> _WHAT IS NEEDED_
Your task is to reproduce exactly the lines that run from the beginning of the data through the line where "the programmer to" appears.

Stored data
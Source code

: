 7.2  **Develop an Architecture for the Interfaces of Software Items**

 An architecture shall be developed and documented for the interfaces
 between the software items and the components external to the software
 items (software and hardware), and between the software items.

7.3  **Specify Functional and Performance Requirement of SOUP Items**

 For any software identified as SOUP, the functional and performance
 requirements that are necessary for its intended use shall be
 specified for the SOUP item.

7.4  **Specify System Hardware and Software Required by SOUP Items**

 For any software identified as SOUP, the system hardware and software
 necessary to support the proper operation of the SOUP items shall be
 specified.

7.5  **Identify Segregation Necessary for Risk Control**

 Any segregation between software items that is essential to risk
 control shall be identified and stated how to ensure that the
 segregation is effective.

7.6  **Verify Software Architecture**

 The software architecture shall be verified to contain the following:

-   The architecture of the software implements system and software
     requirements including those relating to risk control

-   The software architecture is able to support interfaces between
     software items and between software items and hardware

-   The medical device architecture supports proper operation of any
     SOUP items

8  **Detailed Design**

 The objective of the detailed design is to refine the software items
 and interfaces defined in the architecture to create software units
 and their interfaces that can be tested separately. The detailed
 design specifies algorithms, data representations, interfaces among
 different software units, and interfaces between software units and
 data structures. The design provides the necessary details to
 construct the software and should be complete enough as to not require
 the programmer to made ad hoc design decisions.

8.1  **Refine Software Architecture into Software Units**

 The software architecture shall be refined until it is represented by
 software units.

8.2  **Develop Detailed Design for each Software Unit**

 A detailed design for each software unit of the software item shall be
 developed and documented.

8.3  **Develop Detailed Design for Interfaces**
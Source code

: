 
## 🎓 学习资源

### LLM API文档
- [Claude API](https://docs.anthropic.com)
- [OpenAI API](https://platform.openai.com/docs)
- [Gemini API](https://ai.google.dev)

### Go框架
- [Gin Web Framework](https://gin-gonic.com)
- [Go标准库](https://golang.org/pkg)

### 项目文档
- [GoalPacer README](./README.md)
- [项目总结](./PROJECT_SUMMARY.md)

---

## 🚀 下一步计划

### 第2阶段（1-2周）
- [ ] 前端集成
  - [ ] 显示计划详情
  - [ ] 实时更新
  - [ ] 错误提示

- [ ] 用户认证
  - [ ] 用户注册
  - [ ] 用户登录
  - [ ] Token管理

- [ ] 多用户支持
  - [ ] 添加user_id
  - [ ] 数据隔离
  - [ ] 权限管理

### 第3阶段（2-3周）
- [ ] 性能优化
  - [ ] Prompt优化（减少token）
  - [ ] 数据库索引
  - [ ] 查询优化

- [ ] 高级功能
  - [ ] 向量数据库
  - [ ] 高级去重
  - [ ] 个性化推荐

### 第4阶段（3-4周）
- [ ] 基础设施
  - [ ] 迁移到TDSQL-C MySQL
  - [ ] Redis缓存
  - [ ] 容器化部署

> _SOLUTION FOR THIS PROBLEM_
Source code

: 7.2  **Develop an Architecture for the Interfaces of Software Items**

 An architecture shall be developed and documented for the interfaces
 between the software items and the components external to the software
 items (software and hardware), and between the software items.

7.3  **Specify Functional and Performance Requirement of SOUP Items**

 For any software identified as SOUP, the functional and performance
 requirements that are necessary for its intended use shall be
 specified for the SOUP item.

7.4  **Specify System Hardware and Software Required by SOUP Items**

 For any software identified as SOUP, the system hardware and software
 necessary to support the proper operation of the SOUP items shall be
 specified.

7.5  **Identify Segregation Necessary for Risk Control**

 Any segregation between software items that is essential to risk
 control shall be identified and stated how to ensure that the
 segregation is effective.

7.6  **Verify Software Architecture**

 The software architecture shall be verified to contain the following:

-   The architecture of the software implements system and software
     requirements including those relating to risk control

-   The software architecture is able to support interfaces between
     software items and between software items and hardware

-   The medical device architecture supports proper operation of any
     SOUP items

8  **Detailed Design**

 The objective of the detailed design is to refine the software items
 and interfaces defined in the architecture to create software units
 and their interfaces that can be tested separately. The detailed
 design specifies algorithms, data representations, interfaces among
 different software units, and interfaces between software units and
 data structures. The design provides the necessary details to
 construct the software and should be complete enough as to not require
 the programmer to made ad hoc design decisions.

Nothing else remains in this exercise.